**TASK DETAILS**
Could you restate, exactly and with nothing added, the lines from the start of the data through the line that holds "### Hoeveel beveiliging", leaving the pictures out?

━━ DATA FOR ANALYSIS

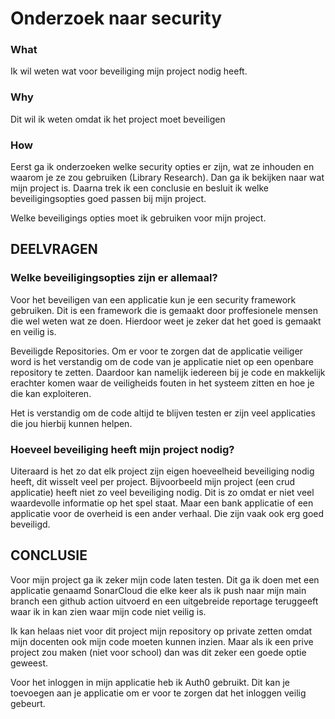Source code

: # Onderzoek naar security
### What
Ik wil weten wat voor beveiliging mijn project nodig heeft.

### Why
Dit wil ik weten omdat ik het project moet beveiligen

### How
Eerst ga ik onderzoeken welke security opties er zijn, wat ze inhouden en waarom je ze zou gebruiken (Library Research). Dan ga ik bekijken naar wat mijn project is. Daarna trek ik een conclusie en besluit ik welke beveiligingsopties goed passen bij mijn project.

Welke beveiligings opties moet ik gebruiken voor mijn project.

## DEELVRAGEN

### Welke beveiligingsopties zijn er allemaal?
Voor het beveiligen van een applicatie kun je een security framework gebruiken. Dit is een framework die is gemaakt door proffesionele mensen die wel weten wat ze doen. Hierdoor weet je zeker dat het goed is gemaakt en veilig is.

Beveiligde Repositories. Om er voor te zorgen dat de applicatie veiliger word is het verstandig om de code van je applicatie niet op een openbare repository te zetten. Daardoor kan namelijk iedereen bij je code en makkelijk erachter komen waar de veiligheids fouten in het systeem zitten en hoe je die kan exploiteren.

Het is verstandig om de code altijd te blijven testen er zijn veel applicaties die jou hierbij kunnen helpen.

### Hoeveel beveiliging heeft mijn project nodig?
Uiteraard is het zo dat elk project zijn eigen hoeveelheid beveiliging nodig heeft, dit wisselt veel per project. Bijvoorbeeld mijn project (een crud applicatie) heeft niet zo veel beveiliging nodig. Dit is zo omdat er niet veel waardevolle informatie op het spel staat. Maar een bank applicatie of een applicatie voor de overheid is een ander verhaal. Die zijn vaak ook erg goed beveiligd.

## CONCLUSIE

Voor mijn project ga ik zeker mijn code laten testen. Dit ga ik doen met een applicatie genaamd SonarCloud die elke keer als ik push naar mijn main branch een github action uitvoerd en een uitgebreide reportage teruggeeft waar ik in kan zien waar mijn code niet veilig is.

Ik kan helaas niet voor dit project mijn repository op private zetten omdat mijn docenten ook mijn code moeten kunnen inzien. Maar als ik een prive project zou maken (niet voor school) dan was dit zeker een goede optie geweest.

Voor het inloggen in mijn applicatie heb ik Auth0 gebruikt. Dit kan je toevoegen aan je applicatie om er voor te zorgen dat het inloggen veilig gebeurt.
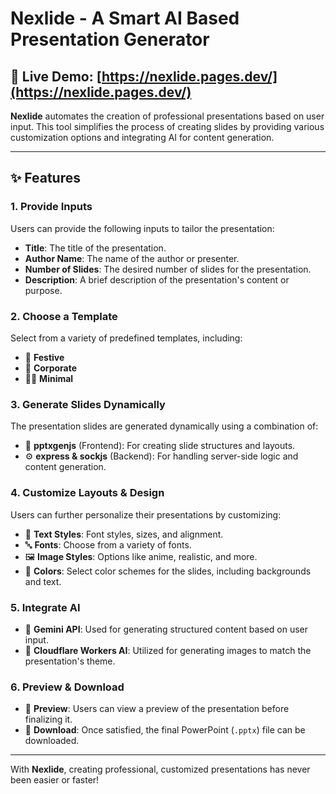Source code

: # Nexlide - A Smart AI Based Presentation Generator

## 🚀 **Live Demo**: [https://nexlide.pages.dev/](https://nexlide.pages.dev/)


**Nexlide** automates the creation of professional presentations based on user input. This tool simplifies the process of creating slides by providing various customization options and integrating AI for content generation.

---

## ✨ Features

### 1. **Provide Inputs**
Users can provide the following inputs to tailor the presentation:
- **Title**: The title of the presentation.
- **Author Name**: The name of the author or presenter.
- **Number of Slides**: The desired number of slides for the presentation.
- **Description**: A brief description of the presentation's content or purpose.

### 2. **Choose a Template**
Select from a variety of predefined templates, including:
- 🎉 **Festive**
- 💼 **Corporate**
- 🧘‍♂️ **Minimal**

### 3. **Generate Slides Dynamically**
The presentation slides are generated dynamically using a combination of:
- 🧩 **pptxgenjs** (Frontend): For creating slide structures and layouts.
- ⚙️ **express & sockjs** (Backend): For handling server-side logic and content generation.

### 4. **Customize Layouts & Design**
Users can further personalize their presentations by customizing:
- 📝 **Text Styles**: Font styles, sizes, and alignment.
- 🔤 **Fonts**: Choose from a variety of fonts.
- 🖼️ **Image Styles**: Options like anime, realistic, and more.
- 🎨 **Colors**: Select color schemes for the slides, including backgrounds and text.

### 5. **Integrate AI**
- 🤖 **Gemini API**: Used for generating structured content based on user input.
- 🧠 **Cloudflare Workers AI**: Utilized for generating images to match the presentation's theme.

### 6. **Preview & Download**
- 👀 **Preview**: Users can view a preview of the presentation before finalizing it.
- 💾 **Download**: Once satisfied, the final PowerPoint (`.pptx`) file can be downloaded.

---

With **Nexlide**, creating professional, customized presentations has never been easier or faster!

━━━━

**WRITTEN SOLUTION**
Source code

: # Onderzoek naar security
### What
Ik wil weten wat voor beveiliging mijn project nodig heeft.

### Why
Dit wil ik weten omdat ik het project moet beveiligen

### How
Eerst ga ik onderzoeken welke security opties er zijn, wat ze inhouden en waarom je ze zou gebruiken (Library Research). Dan ga ik bekijken naar wat mijn project is. Daarna trek ik een conclusie en besluit ik welke beveiligingsopties goed passen bij mijn project.

Welke beveiligings opties moet ik gebruiken voor mijn project.

## DEELVRAGEN

### Welke beveiligingsopties zijn er allemaal?
Voor het beveiligen van een applicatie kun je een security framework gebruiken. Dit is een framework die is gemaakt door proffesionele mensen die wel weten wat ze doen. Hierdoor weet je zeker dat het goed is gemaakt en veilig is.

Beveiligde Repositories. Om er voor te zorgen dat de applicatie veiliger word is het verstandig om de code van je applicatie niet op een openbare repository te zetten. Daardoor kan namelijk iedereen bij je code en makkelijk erachter komen waar de veiligheids fouten in het systeem zitten en hoe je die kan exploiteren.

Het is verstandig om de code altijd te blijven testen er zijn veel applicaties die jou hierbij kunnen helpen.

### Hoeveel beveiliging heeft mijn project nodig?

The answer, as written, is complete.